Wessel Pretorius, writer and star of this one man show, presents the affecting story of ‘Boy’, opening his performance naked in a tin bath tub. Boy is born into a dysfunctional family consisting of an overbearing father, a disintegrating mother and an egocentric older brother. Each of these personas appear on cue from thin air at the twist of an imaginary lipstick case or the donning of a leather jacket. This is particularly impressive considering Pretorius is wearing only a pair of white pants. Even more impressive is the masterful depiction of the relationships through time, which manages ingeniously to make the piece’s lack of chronology a source of insight rather than confusion.

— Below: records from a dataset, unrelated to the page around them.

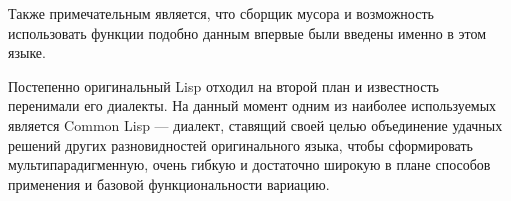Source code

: Также примечательным является, что сборщик мусора и возможность использовать функции подобно данным впервые были введены именно в этом языке. 

Постепенно оригинальный Lisp отходил на второй план и известность перенимали его диалекты. На данный момент одним из наиболее используемых является Common Lisp — диалект, ставящий своей целью объединение удачных решений других разновидностей оригинального языка, чтобы сформировать мультипарадигменную, очень гибкую и достаточно широкую в плане способов применения и базовой функциональности вариацию.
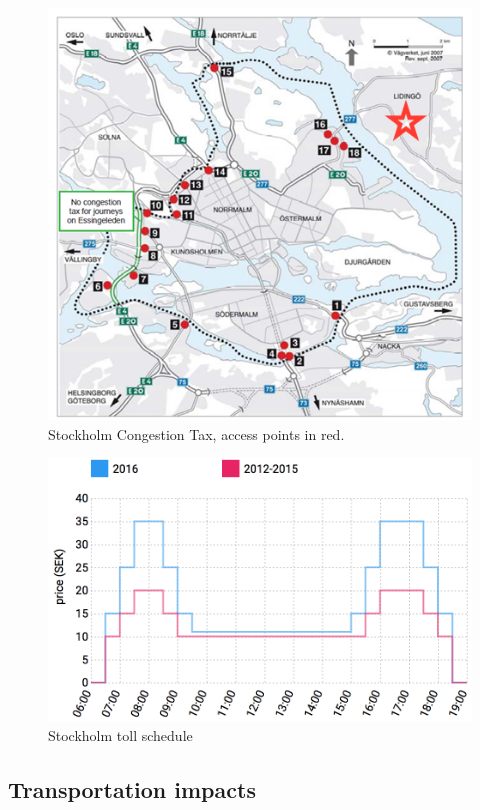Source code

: \begin{figure}
    \includegraphics[width=5in]{../img/stockholm-map.png}
    \caption{Stockholm Congestion Tax, access points in red. \citep{transportstyrelsen2015}}
    \label{fig:stockholm-map}
\end{figure}

\begin{figure}
    \includegraphics[width=4.5in]{../img/stockholm-prices.png}
    \caption{Stockholm toll schedule }
    \label{fig:stockholm-prices}
\end{figure}

\subsection{Transportation impacts}

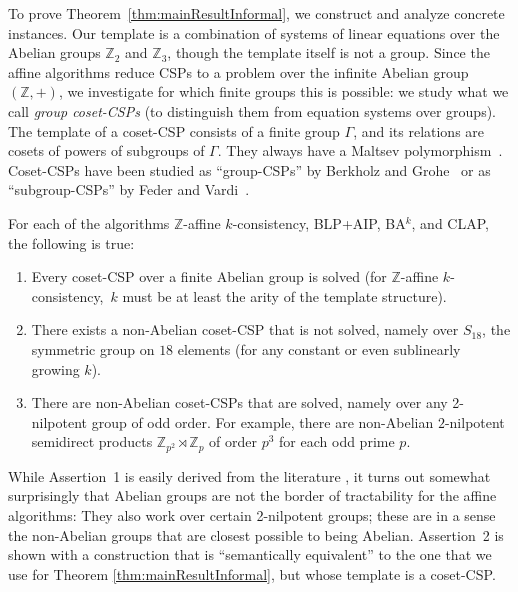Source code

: \documentclass[a4paper,english, thm-restate]{lipics-v2021}
\newcommand{\bbZ}{\mathbb{Z}}
\newcommand{\Sym}[1]{S_{#1}}
\begin{document}
	To prove Theorem~\ref{thm:mainResultInformal},
	we construct and analyze  concrete instances. 
	Our template is a combination of systems of linear equations over the Abelian groups $\bbZ_2$ and $\bbZ_3$, though the template itself is not a group.
	Since the affine algorithms reduce CSPs to a problem over the infinite Abelian group $(\bbZ,+)$, 
	we investigate for which finite groups this is possible:
	we study what we call \emph{group coset-CSPs} (to distinguish them from equation systems over groups).
	The template of a coset-CSP consists of a finite group $\Gamma$, and its relations are cosets of powers of subgroups of $\Gamma$.
	They always have a Maltsev polymorphism~\cite{BerkholzGrohe2015}.
Coset-CSPs have been studied as ``group-CSPs'' by Berkholz and Grohe~\cite{BerkholzGrohe2015, BerkholzGrohe2017} or as ``subgroup-CSPs'' by Feder and Vardi~\cite{feder1993monotone}. 
	\begin{theorem}
		\label{thm:mainPowerOnGroupCSPs}	
		For each of the algorithms $\bbZ$-affine $k$-consistency, BLP+AIP, BA$^k$, and CLAP, the following is true:
		\begin{enumerate}
			\item Every coset-CSP over a finite Abelian group is solved (for $\bbZ$-affine $k$-consistency,~$k$ must be at least the arity of the template structure). \label{itm:powerOnGroupsSolveAbelian}
			\item There exists a non-Abelian coset-CSP that is not solved, namely over $\Sym{18}$, the symmetric group on $18$ elements (for any constant or even sublinearly growing $k$).\label{itm:powerOnGroupsDontSolveNonAbelian}
			\item There are non-Abelian coset-CSPs that are solved, namely over any 2-nilpotent group of odd order. For example, there are non-Abelian $2$-nilpotent  semidirect products $\bbZ_{p^2} \rtimes \bbZ_p$ of order $p^3$ for each odd prime $p$. \label{itm:powerOnGroupsSolveSomeNonAbelian}
		\end{enumerate}
	\end{theorem}
	\noindent While Assertion~1 is easily derived from the literature \cite{OConghaile22, BartoBKO2021}, it turns out somewhat surprisingly
	that Abelian groups are not the border of tractability for the affine algorithms:
	They also work over certain 2-nilpotent groups; these are in a sense the non-Abelian groups that are closest possible to being Abelian.
	Assertion~2 is shown
	with a construction that is ``semantically equivalent''
	to the one that we use for Theorem \ref{thm:mainResultInformal}, but whose template is a coset-CSP.
\end{document}

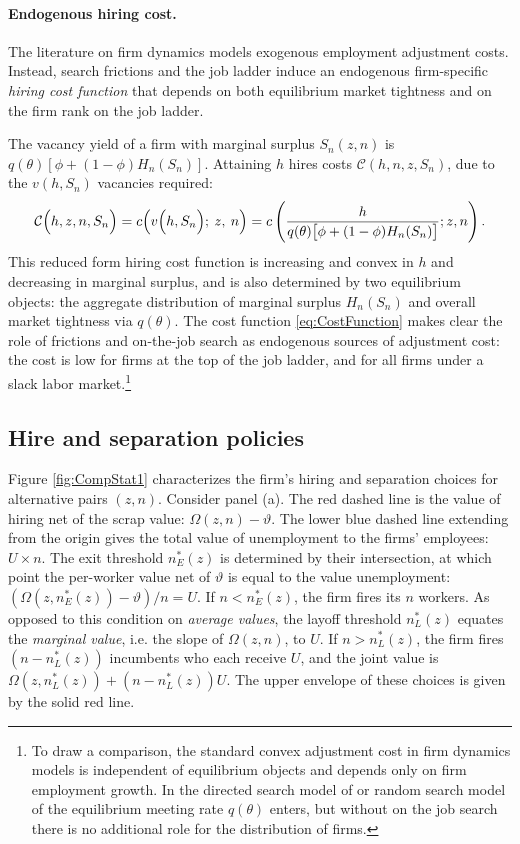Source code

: \paragraph{Endogenous hiring cost.}
The literature on firm dynamics models exogenous employment adjustment costs.
Instead, search frictions and the job ladder induce an endogenous firm-specific \emph{hiring cost function} that depends on both equilibrium market tightness and on the firm rank on the job ladder.

The vacancy yield of a firm with marginal surplus $S_n(z,n)$ is $q(\theta)[\phi+(1-\phi)H_n(S_n)]$.
Attaining ${h}$ hires costs $\mathcal{C}({h},n,z,S_n)$, due to the ${v}(h,S_n)$ vacancies required:
\vspace*{-.3cm}\begin{equation}\label{eq:CostFunction}
\mathcal{C}\Big({h},z,n,S_n\Big) = c\Big(v\Big({h},S_n\Big);\:z,\:n\Big)
= c\left(\frac{{h}}{q(\theta)\big[\phi + (1-\phi)H_n(S_n)\big]};z,n\right).
\vspace*{-.3cm}\end{equation}
This reduced form hiring cost function is increasing and convex in ${h}$ and decreasing in marginal surplus, and
is also determined by two equilibrium objects: the aggregate distribution of marginal surplus $H_n(S_n)$ and overall market tightness via $q(\theta)$.
The cost function \eqref{eq:CostFunction} makes clear the role of frictions and on-the-job search as endogenous sources of adjustment cost: the cost is low for firms at the top of the job ladder, and for all firms under a slack labor market.\footnote{%
    To draw a comparison, the standard convex adjustment cost in firm dynamics models is independent of equilibrium objects and depends only on firm employment growth.
    In the directed search model of \citet{KassKircher} or random search model of \citet{Gavazza2018} the equilibrium meeting rate $q(\theta)$ enters, but without on the job search there
    is no additional role for the distribution of firms.}

\subsection{Hire and separation policies}

Figure \ref{fig:CompStat1} characterizes the firm's hiring and separation choices for alternative pairs $(z,n)$.
Consider panel (a).
The red dashed line is the value of hiring net of the scrap value: $\Omega(z,n)-\vartheta$.
The lower blue dashed line extending from the origin gives the total value of unemployment to the firms' employees: $U\times n$.
The exit threshold $n^\ast_E(z)$ is determined by their intersection, at which point the per-worker value net of $\vartheta$ is equal to the value unemployment: $\left(\Omega(z,n^\ast_E(z))-\vartheta\right)/n=U$.
If $n<n^\ast_E(z)$, the firm fires its $n$ workers.
As opposed to this condition on \emph{average values}, the layoff threshold $n^\ast_L(z)$ equates the \emph{marginal value}, i.e. the slope of $\Omega(z,n)$, to $U$.
If $n>n^\ast_L(z)$, the firm fires $\left(n-n^\ast_L(z)\right)$ incumbents who each receive $U$, and the joint value is $\Omega(z,n^\ast_L(z)) + \left(n-n^\ast_L(z)\right)U$.
The upper envelope of these choices is given by the solid red line.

Undone has a poetry to it, both in its script and its physicality. For many, this is bewitching, but for others the interlaced sensuality, religion, and literary references may make the piece less accessible. It has, however, been well adapted for its new British audience. Produced in South Africa, Afrikaaner cultural heritage originally featured prominently; here, familiar British verse has been interjected successfully. This erudite element links in with the lyrical nature of Pretorius’s writing and forms one of many tiers on which he explores the psychological processes of the show’s family.
Ultimately, Pretorius’ stage presence is the factor which provides Undone’s main driving force. He makes the piece achingly, terrifyingly personal. Boy has a bitter, sarcastic voice; he speaks to the audience and produces the characters of his family to showcase his point. His story is something like a play within a play: Boy narrates himself, announces the acts, and even reads out the author’s notes. It feels wholly autobiographical and the effect is haunting. It was not until I sat down to write this that it even occurred to me that I might not have been told a true story: audience disbelief is not just suspended; it is murdered, buried, and forgotten about altogether.
One minor point is that the amount of swearing makes this PG rating absurd. If you think you can handle this, alongside an emotional rollercoaster, then you will love it.